Historische misvattingen edit

Amerikaanse historiografie van introspectie wordt volgens sommige auteurs gedomineerd door drie misvattingen. In het bijzonder, historici van de psychologie hebben de neiging om te stellen 1) dat introspectie ooit was de dominante methode van psychologisch onderzoek, 2) dat behaviorisme, en in het bijzonder John B., Watson, is verantwoordelijk voor het in diskrediet brengen van introspectie als een geldige methode, en 3) dat de wetenschappelijke psychologie volledig verlaten introspectie als gevolg van die kritiek. Toch is introspectie niet de dominante methode geweest. Er wordt aangenomen dat dit zo is omdat Edward Titchener ’s student Edwin G. Boring, in zijn invloedrijke historische verslagen van de experimentele psychologie, Titchener’ s opvattingen bevoorrecht terwijl hij weinig krediet gaf aan originele bronnen., Introspectie is bekritiseerd door vele andere psychologen, waaronder Wilhelm Wundt, en Knight Dunlap die in zijn artikel “The Case Against Introspection” een argument tegen zelfobservatie presenteert dat niet primair geworteld is in behavioristische epistemologie. Introspectie wordt nog steeds veel gebruikt in de psychologie, maar onder verschillende namen, zoals zelfrapportage enquãates, interviews en fMRI ‘ s.

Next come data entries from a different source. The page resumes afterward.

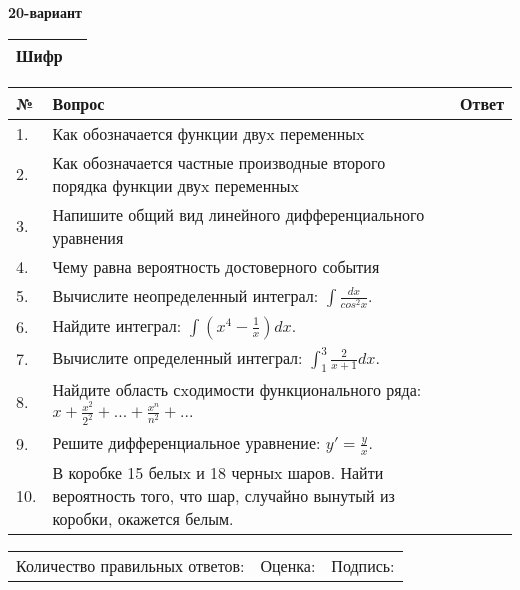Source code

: \documentclass{article}
\begin{document}
  \egroup
  
  \newpage
  
  
  \textbf{20-вариант}\\
  
  \bgroup
  \def\arraystretch{1.6} %
  
  \begin{tabular}{|m{5.7cm}|m{9.5cm}|}
  \hline
  Шифр & \\
  \hline
  \end{tabular}
  
  \vspace{1cm}
  
  \begin{tabular}{|m{0.7cm}|m{10cm}|m{4cm}|}
  \hline
  № & Вопрос & Ответ \\
  \hline
  1. & Как обозначается функции двуx переменныx &  \\
  \hline
  2. & Как обозначается частные производные второго порядка функции двуx переменныx &  \\
  \hline
  3. & Напишите общий вид линейного дифференциального уравнения &  \\
  \hline
  4. & Чему равна вероятность достоверного события &  \\
  \hline
  5. & Вычислите неопределенный интеграл: \(\int\frac{dx}{cos^{2}x}\). &  \\
  \hline
  6. & Найдите интеграл: \(\int\left( x^{4} - \frac{1}{x} \right)dx\). &  \\
  \hline
  7. & Вычислите определенный интеграл: \(\int_{1}^{3}{\frac{2}{x + 1}dx}\). &  \\
  \hline
  8. & Найдите область сxодимости функционального ряда: \(x + \frac{x^{2}}{2^{2}} + ... + \frac{x^{n}}{n^{2}} + ...\) &  \\
  \hline
  9. & Решите дифференциальное уравнение: \(y' = \frac{y}{x}\). &  \\
  \hline
  10. & В коробке 15 белыx и 18 черныx шаров. Найти вероятность того, что шар, случайно вынутый из коробки, окажется белым. &  \\
  \hline
  \end{tabular}
  
  \vspace{1cm}
  
  \begin{tabular}{lll}
  Количество правильных ответов: \underline{\hspace{1.5cm}} & 
  Оценка: \underline{\hspace{1.5cm}} & 
  Подпись: \underline{\hspace{2cm}} \\
  \end{tabular}
  
\end{document}
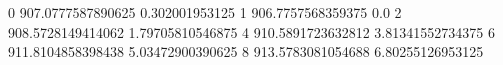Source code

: 0 907.0777587890625 0.302001953125
1 906.7757568359375 0.0
2 908.5728149414062 1.79705810546875
4 910.5891723632812 3.81341552734375
6 911.8104858398438 5.03472900390625
8 913.5783081054688 6.80255126953125
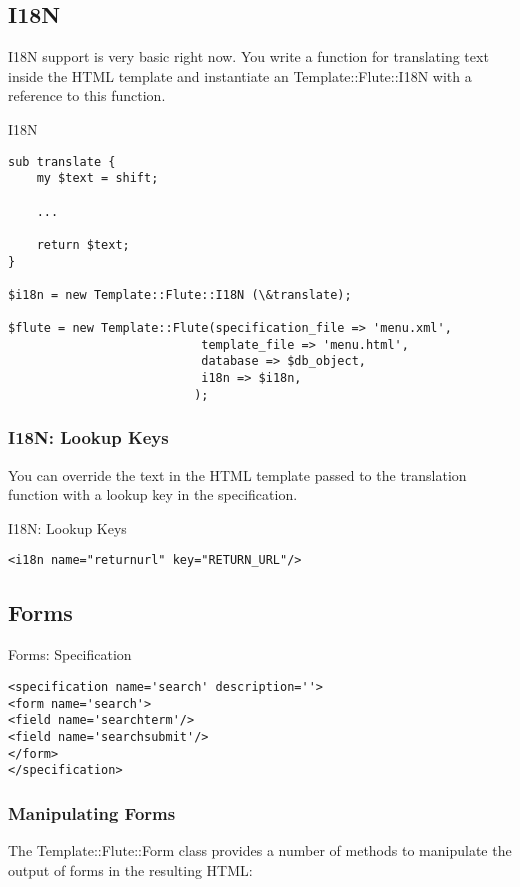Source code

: \subsection{I18N}
I18N support is very basic right now. You write a function for
translating text inside the HTML template and instantiate an
Template::Flute::I18N with a reference to this function. 
\begin{frame}[fragile]{I18N}
\begin{lstlisting}
sub translate {
    my $text = shift;

    ...

    return $text;
}

$i18n = new Template::Flute::I18N (\&translate);

$flute = new Template::Flute(specification_file => 'menu.xml',
						   template_file => 'menu.html',
						   database => $db_object,
						   i18n => $i18n,
						  );
\end{lstlisting}
\end{frame}

\subsubsection{I18N: Lookup Keys}
You can override the text in the HTML template passed to the
translation function with a lookup key in the specification.
\begin{frame}[fragile]{I18N: Lookup Keys}
\begin{lstlisting}
<i18n name="returnurl" key="RETURN_URL"/>
\end{lstlisting}
\end{frame}

\subsection{Forms}
\begin{frame}[fragile]{Forms: Specification}
\begin{lstlisting}
<specification name='search' description=''>
<form name='search'>
<field name='searchterm'/>
<field name='searchsubmit'/>
</form>
</specification>
\end{lstlisting}
\end{frame}

\subsubsection{Manipulating Forms}
The Template::Flute::Form class provides a number of methods
to manipulate the output of forms in the resulting HTML:

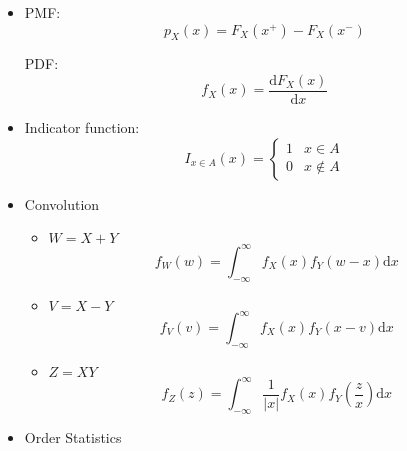     \begin{itemize}
        \item

        \begin{center}
            \parbox[t]{8.65cm}{PMF:\begin{equation}        p_X(x)=F_X(x^+)-F_X(x^-)\end{equation}}
            \parbox[t]{8.65cm}{PDF:
            \begin{equation}        
                f_X(x)=\frac{\mathrm{d}F_X(x)}{\mathrm{d}x}
            \end{equation}}
        \end{center}
        
        
        
        \item Indicator function:
        \begin{equation}    
            I_{x\in A}(x)=\begin{cases}
                1& x\in  A\\
                0& x\notin A
            \end{cases}
        \end{equation}
        \item Convolution
        \begin{itemize}
            \item $W=X+Y$
            \begin{equation}        
                f_W(w)=\int_{-\infty}^\infty f_X(x)f_Y(w-x)\mathrm{d}x    
            \end{equation}
            \item $V=X-Y$
            \begin{equation}        
                f_V(v)=\int_{-\infty}^\infty f_X(x)f_Y(x-v)\mathrm{d}x    
            \end{equation}
            \item $Z=XY$
            \begin{equation}        
                f_Z(z)=\int_{-\infty}^\infty \frac{1}{|x|}f_X(x)f_Y(\frac{z}{x})\mathrm{d}x
            \end{equation}
        \end{itemize}
        
        \item Order Statistics
        

\end{itemize}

Het is niet de methode, maar eerder de naam die is geschrapt uit de dominante psychologische woordenschat.,

recente ontwikkelingenedit

zie ook: introspectie illusie

ten dele als gevolg van Titchener ‘ s verkeerde voorstelling, nam het gebruik van introspectie af na zijn dood en de daaropvolgende afname van het structuralisme. Latere psychologische bewegingen, zoals functionalisme en behaviorisme, verwierpen introspectie vanwege het gebrek aan wetenschappelijke betrouwbaarheid onder andere. Het functionalisme ontstond oorspronkelijk in directe tegenstelling tot het structuralisme, waarbij het zijn beperkte focus op de elementen van het bewustzijn tegensprak en de nadruk legde op het doel van het bewustzijn en ander psychologisch gedrag., Behaviorism ’s bezwaar tegen introspectie richtte zich veel meer op zijn onbetrouwbaarheid en subjectiviteit die conflicteerde met behaviorism’ s focus op meetbaar gedrag.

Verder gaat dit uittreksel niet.